Since she has some time before the girl arrives, she pulls out this marvel left by the Big Coffin Hunters. It’s stored in a hidden spot in the earthen floor underneath her bed (which we’re assured is hidden in such a place that no one without the touch would ever be able to uncover it). She pulls out an ironwood box, on top of which rests a “slim green snake,” whose name is Ermot, and she enjoys a nice little affectionate interlude with the snake where she “pokes the yellowish, bad-smelling mat of her tongue” out to catch some of his venom. (Nice.)

The box is locked and Jonas hadn’t left her with a key, but she has her own magic. We’re told she had “lived long and studied much and trafficked with creatures that most men…would run from as if on fire had they caught even the smallest glimpse of them.”

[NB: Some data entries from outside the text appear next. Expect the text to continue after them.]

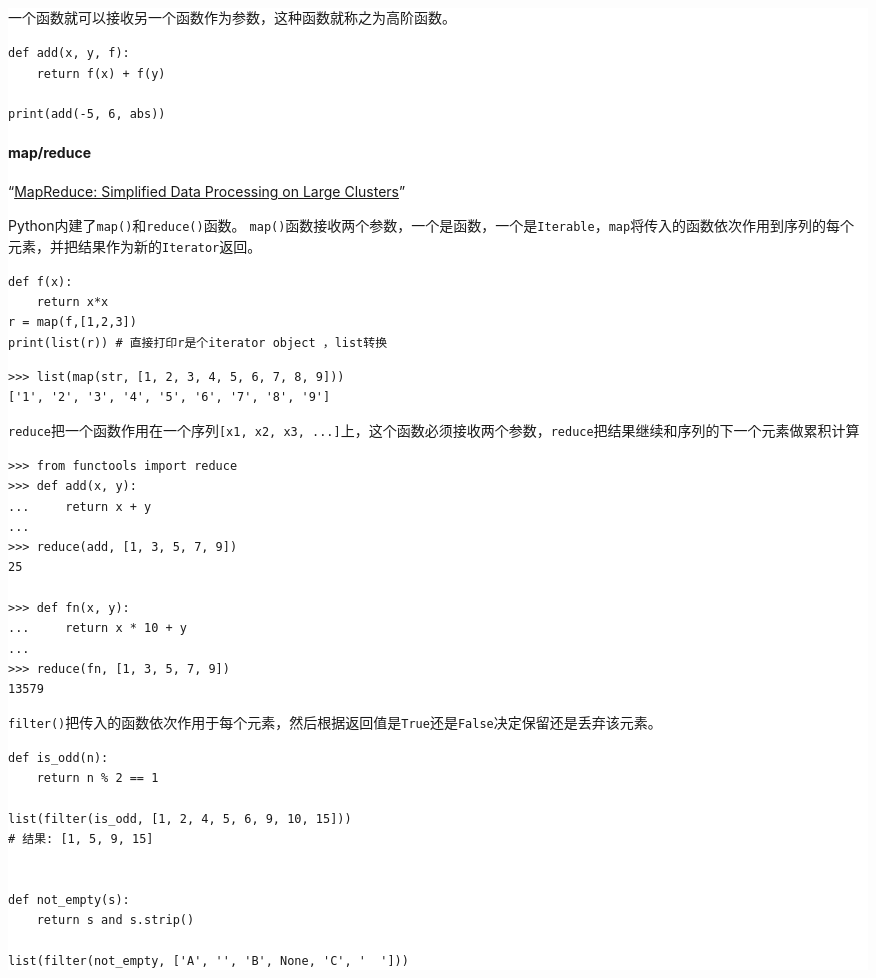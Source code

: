 一个函数就可以接收另一个函数作为参数，这种函数就称之为高阶函数。

```
def add(x, y, f):
    return f(x) + f(y)

print(add(-5, 6, abs))
```

#### map/reduce

“[MapReduce: Simplified Data Processing on Large Clusters](http://research.google.com/archive/mapreduce.html)”

Python内建了`map()`和`reduce()`函数。
`map()`函数接收两个参数，一个是函数，一个是`Iterable`，`map`将传入的函数依次作用到序列的每个元素，并把结果作为新的`Iterator`返回。

```
def f(x):
    return x*x
r = map(f,[1,2,3])
print(list(r)) # 直接打印r是个iterator object ，list转换
```

```
>>> list(map(str, [1, 2, 3, 4, 5, 6, 7, 8, 9]))
['1', '2', '3', '4', '5', '6', '7', '8', '9']
```



`reduce`把一个函数作用在一个序列`[x1, x2, x3, ...]`上，这个函数必须接收两个参数，`reduce`把结果继续和序列的下一个元素做累积计算

```
>>> from functools import reduce
>>> def add(x, y):
...     return x + y
...
>>> reduce(add, [1, 3, 5, 7, 9])
25

>>> def fn(x, y):
...     return x * 10 + y
...
>>> reduce(fn, [1, 3, 5, 7, 9])
13579
```



`filter()`把传入的函数依次作用于每个元素，然后根据返回值是`True`还是`False`决定保留还是丢弃该元素。

```
def is_odd(n):
    return n % 2 == 1

list(filter(is_odd, [1, 2, 4, 5, 6, 9, 10, 15]))
# 结果: [1, 5, 9, 15]


def not_empty(s):
    return s and s.strip()

list(filter(not_empty, ['A', '', 'B', None, 'C', '  ']))
```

On top of the box is the shape of an eye and a motto in the High Speech: “I see who opens me.” She decides it needs to be opened outside, under the light of the Kissing Moon.

What Constant Reader Learns: Full Earth. First time we’ve seen reference to that. Not sure if it’s a place in and of itself, or if it’s the collective name for Mid-World, End-World, etc. Old Crone, as I’ll call her until I have another name to use, is located “atop the Coos,” described as a ragged hill located five miles east of Hambry and ten miles south of Eyebolt Canyon.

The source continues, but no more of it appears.